Ti lascio con due chicche, forse qualcuno le conosce. La storia delle mascherine in Sardegna (con quello che avrebbe potuto risparmiare la regione sarda ci scappava il Covid a Civitanova gratis) e l’ospedale Covid di Genova, questo su nave (come la prima opzione di Ceriscioli).
La politica tutta, ZITTA, piatto ricco mi ci ficco…Bertolaso decanta l’ alta tecnologia ….ci mancherebbe che fosse bassa con il costo di ogni letto di 140mila euro…spero che siano tutti della Nasa ultimo modello….avere a disposizioni molti soldi non sudati, carta bianca in tutto….mi dispiace siete degli incompetenti, come cittadina a questi costi voglio il massimo….che non c’ è stato a partire della location, la lista è lunga…..
In qualche commento, qui, ci si lamenta del silenzio della politica. Ma, in realtà, c’è solo una parziale reticenza mista a furbizia, ma il silenzio no, se si guarda non tanto alla quantità degli interventi orali e scritti, ma alla sostanza dello schieramento pro o contro il covid Fiera.
E’ a favore Ciarapica a capo di una Giunta di destra che non ha certo preso le distanze. E’ a favore Ceriscioli, presidente regionale PD di una Giunta consenziente di centrosinistra. Sono tifosi a favore Sciapichetti e Micucci, consiglieri regionali PD e, quindi, il PD di Civitanova, che non ha mai smentito Micucci.

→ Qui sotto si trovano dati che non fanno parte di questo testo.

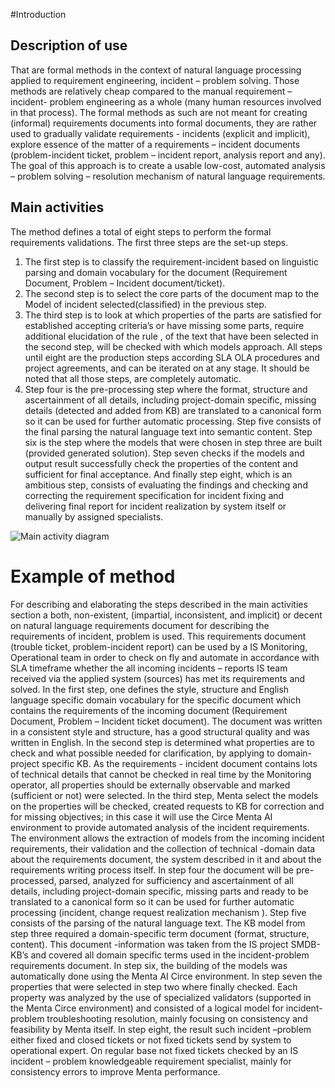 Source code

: #Introduction

## Description of use

That are formal methods in the context of natural language processing applied to requirement engineering, incident – problem solving.
Those methods are relatively cheap compared to the manual requirement – incident- problem engineering as a whole
(many human resources involved in that process).
The formal methods as such are not meant for creating (informal) requirements documents into formal documents, they are rather used
to gradually validate requirements - incidents (explicit and implicit),
explore essence of the matter of a requirements – incident documents
(problem-incident ticket, problem – incident report, analysis report and any).
The goal of this approach is to create a usable low-cost, automated analysis – problem solving – resolution mechanism
of natural language requirements.

## Main activities

The method defines a total of eight steps to perform the formal requirements validations.
The first three steps are the set-up steps.
 1. The first step is to classify the requirement-incident based on linguistic parsing and domain vocabulary for the document (Requirement Document, Problem – Incident document/ticket).
 1. The second step is to select the core parts of the document map to the Model of incident selected(classified) in the previous step.
 1. The third step is to look at which properties of the parts are satisfied for established accepting criteria’s or have missing some parts, require additional elucidation of the rule , of the text that have been selected in the second step, will be checked with which models approach.
All steps until eight are the production steps according SLA OLA procedures and project agreements, and can be iterated on at any stage. It should be noted that all those steps, are completely automatic.
 1. Step four is the pre-processing step where the format, structure and ascertainment of all details, including project-domain specific, missing details (detected and added from KB) are translated to a canonical form so it can be used for further automatic processing.
Step five consists of the final parsing the natural language text into semantic content.
Step six is the step where the models that were chosen in step three are built (provided generated solution).
Step seven checks if the models and output result successfully check the properties of the content and sufficient for final acceptance.
And finally step eight, which is an ambitious step, consists of evaluating the findings and checking and correcting the requirement specification for incident fixing and delivering final report for incident realization by system itself or manually by assigned specialists.

![Main activity diagram](https://github.com/menta/menta-0.3/raw/master/doc/design-specification/images/BackTrackeractivity1.png)

# Example of method
For describing and elaborating the steps described in the main activities section a both, non-existent, (impartial, inconsistent, and implicit)   or decent on natural language requirements document for describing the requirements of incident, problem is used. This requirements document (trouble ticket, problem-incident report) can be used by a IS Monitoring, Operational team in order to check on fly and automate in accordance with SLA timeframe whether the all incoming incidents – reports IS team received via the applied system (sources) has met its requirements and solved.
In the first step, one defines the style, structure and English language specific domain vocabulary for the specific document which contains the requirements of the incoming document (Requirement Document, Problem – Incident ticket document). The document was written in a consistent style and structure, has a good structural quality and was written in English.
In the second step is determined what properties are to check and what possible needed for clarification, by applying to domain-project specific KB. As the requirements - incident document contains lots of technical details that cannot be checked in real time by the Monitoring operator, all properties should be externally observable and marked (sufficient or not) were selected.
In the third step, Menta select the models on the properties will be checked, created requests to KB for correction and for missing objectives; in this case it will use the Circe Menta AI environment to provide automated analysis of the incident requirements. The environment allows the extraction of models from the incoming incident requirements, their validation and the collection of technical -domain data about the requirements document, the system described in it and about the requirements writing process itself.
In step four the document will be pre-processed, parsed, analyzed for sufficiency   and ascertainment of all details, including project-domain specific, missing parts and ready to be translated to a canonical form so it can be used for further automatic processing (incident, change request realization mechanism ).
Step five consists of the parsing of the natural language text. The KB model from step three required a domain-specific term document (format, structure, content). This document -information was taken from the IS project SMDB-KB’s and covered all domain specific terms used in the incident-problem requirements document.
In step six, the building of the models was automatically done using the Menta AI Circe environment.
In step seven the properties that were selected in step two where finally checked. Each property was analyzed by the use of specialized validators (supported in the Menta Circe environment) and consisted of a logical model for incident-problem troubleshooting resolution, mainly focusing on consistency and feasibility by Menta itself. In step eight, the result such incident –problem either fixed and closed tickets or not fixed tickets send by system to operational expert.  On regular base not fixed tickets checked by an IS incident – problem knowledgeable requirement specialist, mainly for consistency errors to improve Menta performance.
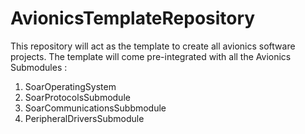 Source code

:# AvionicsTemplateRepository

This repository will act as the template to create all avionics software projects. The template will come pre-integrated with all the Avionics Submodules :

1. SoarOperatingSystem
2. SoarProtocolsSubmodule
3. SoarCommunicationsSubbmodule
4. PeripheralDriversSubmodule
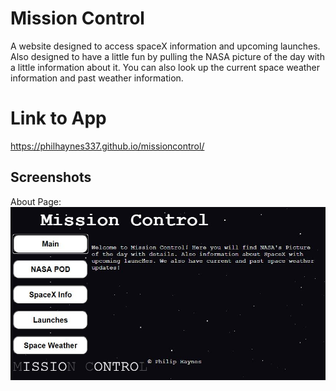 # Mission Control

A website designed to access spaceX information and upcoming launches. Also designed to have a little fun by pulling the NASA
picture of the day with a little information about it. You can also look up the current space weather information and past weather
information.

# Link to App
https://philhaynes337.github.io/missioncontrol/

## Screenshots

About Page:
![about](screenshots/about_page.jpg)


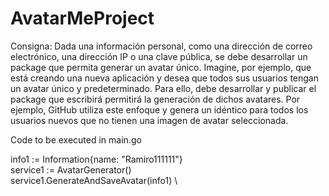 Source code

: # AvatarMeProject

Consigna:
Dada una información personal, como una dirección de correo electrónico, una dirección IP o una clave pública, se debe desarrollar un package que permita generar un avatar único.
Imagine, por ejemplo, que está creando una nueva aplicación y desea que todos sus usuarios tengan un avatar único y predeterminado. Para ello, debe desarrollar y publicar el package que escribirá permitirá la generación de dichos avatares. Por ejemplo, GitHub utiliza este enfoque y genera un idéntico para todos los usuarios nuevos que no tienen una imagen de avatar seleccionada.

Code to be executed in main.go

info1 := Information{name: "Ramiro111111"} \
service1 := AvatarGenerator() \
service1.GenerateAndSaveAvatar(info1) \
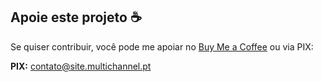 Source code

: ## Apoie este projeto ☕  

Se quiser contribuir, você pode me apoiar no [Buy Me a Coffee](https://www.buymeacoffee.com/pablowilliam) ou via PIX:  

**PIX:** contato@site.multichannel.pt  
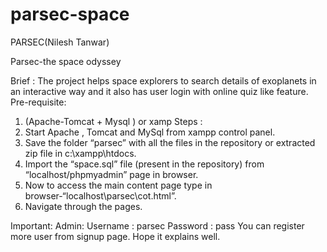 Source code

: # parsec-space
PARSEC(Nilesh Tanwar)

Parsec-the space odyssey

Brief : The project helps space explorers to search details of exoplanets in an interactive way and it also has user login with online quiz like feature.
Pre-requisite: 
1.	(Apache-Tomcat + Mysql ) or xamp
Steps : 
1.	Start Apache , Tomcat and MySql from xampp control panel.
2.	Save the folder “parsec” with all the files in the repository or extracted zip file in c:\xampp\htdocs.
3.	Import the “space.sql” file (present in the repository)  from “localhost/phpmyadmin” page in browser.
4.	Now to access the main content page type in browser-“localhost\parsec\cot.html”.
5.	Navigate through the pages.

Important:
Admin:  Username : parsec
	    Password : pass
You can register more user from signup page.
Hope it explains well.
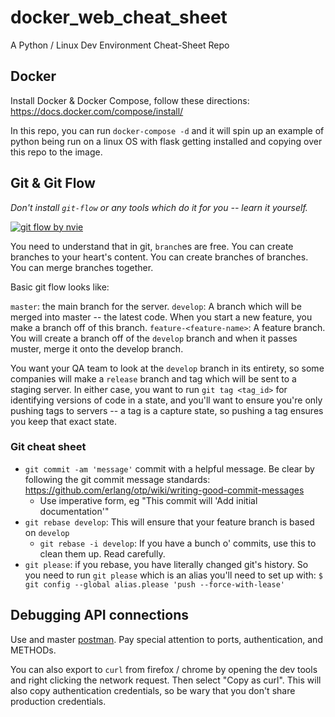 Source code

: # docker_web_cheat_sheet

A Python / Linux Dev Environment Cheat-Sheet Repo

## Docker

Install Docker & Docker Compose, follow these directions: https://docs.docker.com/compose/install/

In this repo, you can run `docker-compose -d` and it will spin up an example of python
being run on a linux OS with flask getting installed and copying over this repo to the image.

## Git & Git Flow

*Don't install `git-flow` or any tools which do it for you -- learn it yourself.*

[![git flow by nvie](https://nvie.com/img/git-model@2x.png)](https://nvie.com/posts/a-successful-git-branching-model/?)

You need to understand that in git, `branch`es are free. You can create branches to your heart's content.
You can create branches of branches. You can merge branches together.

Basic git flow looks like:

`master`: the main branch for the server.
`develop`: A branch which will be merged into master -- the latest code. When you start
a new feature, you make a branch off of this branch.
`feature-<feature-name>`: A feature branch. You will create a branch off of the `develop`
branch and when it passes muster, merge it onto the develop branch.

You want your QA team to look at the `develop` branch in its entirety, so some companies will make
a `release` branch and tag which will be sent to a staging server. In either case,
you want to run `git tag <tag_id>` for identifying versions of code in a state, and you'll
want to ensure you're only pushing tags to servers -- a tag is a capture state, so pushing a tag
ensures you keep that exact state.

### Git cheat sheet

* `git commit -am 'message'` commit with a helpful message.
Be clear by following the git commit message standards:
https://github.com/erlang/otp/wiki/writing-good-commit-messages
  * Use imperative form, eg "This commit will 'Add initial documentation'"
* `git rebase develop`: This will ensure that your feature branch is based on `develop`
  * `git rebase -i develop`: If you have a bunch o' commits, use this to clean them up.
  Read carefully.
* `git please`: if you rebase, you have literally changed git's history. So you need to run
`git please` which is an alias you'll need to set up with:
`$ git config --global alias.please 'push --force-with-lease'`


## Debugging API connections

Use and master [postman](https://www.getpostman.com/).
Pay special attention to ports, authentication, and METHODs.

You can also export to `curl` from firefox / chrome by opening the dev tools and
right clicking the network request. Then select "Copy as curl". This will also copy
authentication credentials, so be wary that you don't share production credentials.
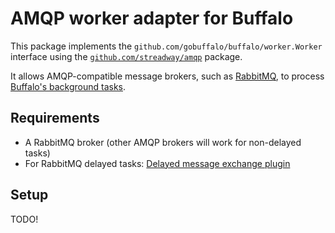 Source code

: AMQP worker adapter for Buffalo
===============================

This package implements the `github.com/gobuffalo/buffalo/worker.Worker` interface using the [`github.com/streadway/amqp`](https://github.com/streadway/amqp) package.

It allows AMQP-compatible message brokers, such as [RabbitMQ](https://www.rabbitmq.com), to process [Buffalo's background tasks](https://gobuffalo.io/en/docs/workers).

## Requirements
* A RabbitMQ broker (other AMQP brokers will work for non-delayed tasks)
* For RabbitMQ delayed tasks: [Delayed message exchange plugin](https://github.com/rabbitmq/rabbitmq-delayed-message-exchange)

## Setup

TODO! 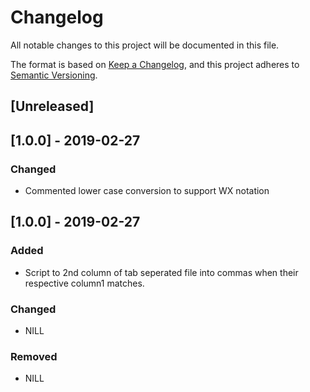 # Changelog
All notable changes to this project will be documented in this file.

The format is based on [Keep a Changelog](https://keepachangelog.com/en/1.0.0/),
and this project adheres to [Semantic Versioning](https://semver.org/spec/v2.0.0.html).

## [Unreleased]

## [1.0.0] - 2019-02-27
### Changed
- Commented lower case conversion to support WX notation

## [1.0.0] - 2019-02-27
### Added
- Script to 2nd column of tab seperated file into commas when their respective column1 matches.
### Changed
- NILL
### Removed
- NILL

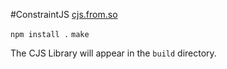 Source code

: #ConstraintJS
[cjs.from.so](http://cjs.from.so/ "ConstraintJS Website")

`npm install .`
`make`

The CJS Library will appear in the `build` directory.
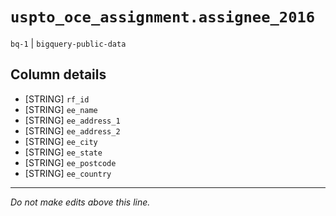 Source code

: # `uspto_oce_assignment.assignee_2016`
`bq-1` | `bigquery-public-data`

## Column details
* [STRING]    `rf_id`
* [STRING]    `ee_name`
* [STRING]    `ee_address_1`
* [STRING]    `ee_address_2`
* [STRING]    `ee_city`
* [STRING]    `ee_state`
* [STRING]    `ee_postcode`
* [STRING]    `ee_country`

-------------------------------------------------------------------------------
*Do not make edits above this line.*
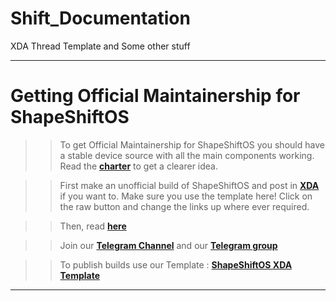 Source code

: # Shift_Documentation
XDA Thread Template and Some other stuff


-----------------------------------------	
Getting Official Maintainership for ShapeShiftOS
==========================================
>> To get Official Maintainership for ShapeShiftOS you should have a stable device source with all the main components working. Read the [**charter**](https://github.com/ShapeShiftOS/Shift_Documentation/blob/slave/Charter.mkdn) to get a clearer idea.

>> First make an unofficial build of ShapeShiftOS and post in [**XDA**](https://xda-developers.com) if you want to. Make sure you use the template here! Click on the raw button and change the links up where ever required.

>> Then, read [**here**](https://github.com/ShapeShiftOS/ShapeShift_Documents/blob/slave/Official.mkdn)

>> Join our [**Telegram Channel**](https://t.me/shapeshiftoschannel) and our  [**Telegram group**](https://t.me/shapeshiftos)

>> To publish builds use our Template : [**ShapeShiftOS XDA Template**](https://github.com/ShapeShiftOS/Shift_Documentation/blob/slave/Template.txt)

----------------------------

Certo il PD civitanovese “in via ufficiale” probabilmente non ha discusso o deciso niente anche perché spera, così, che il dito dietro cui sta nascosto sia abbastanza grande. Ma, in realtà, è in ogni caso una colpa grave aver fatto finta di niente dopo aver fatto lanciare il sasso da un suo esponente di rilievo ed aver nascosto la mano.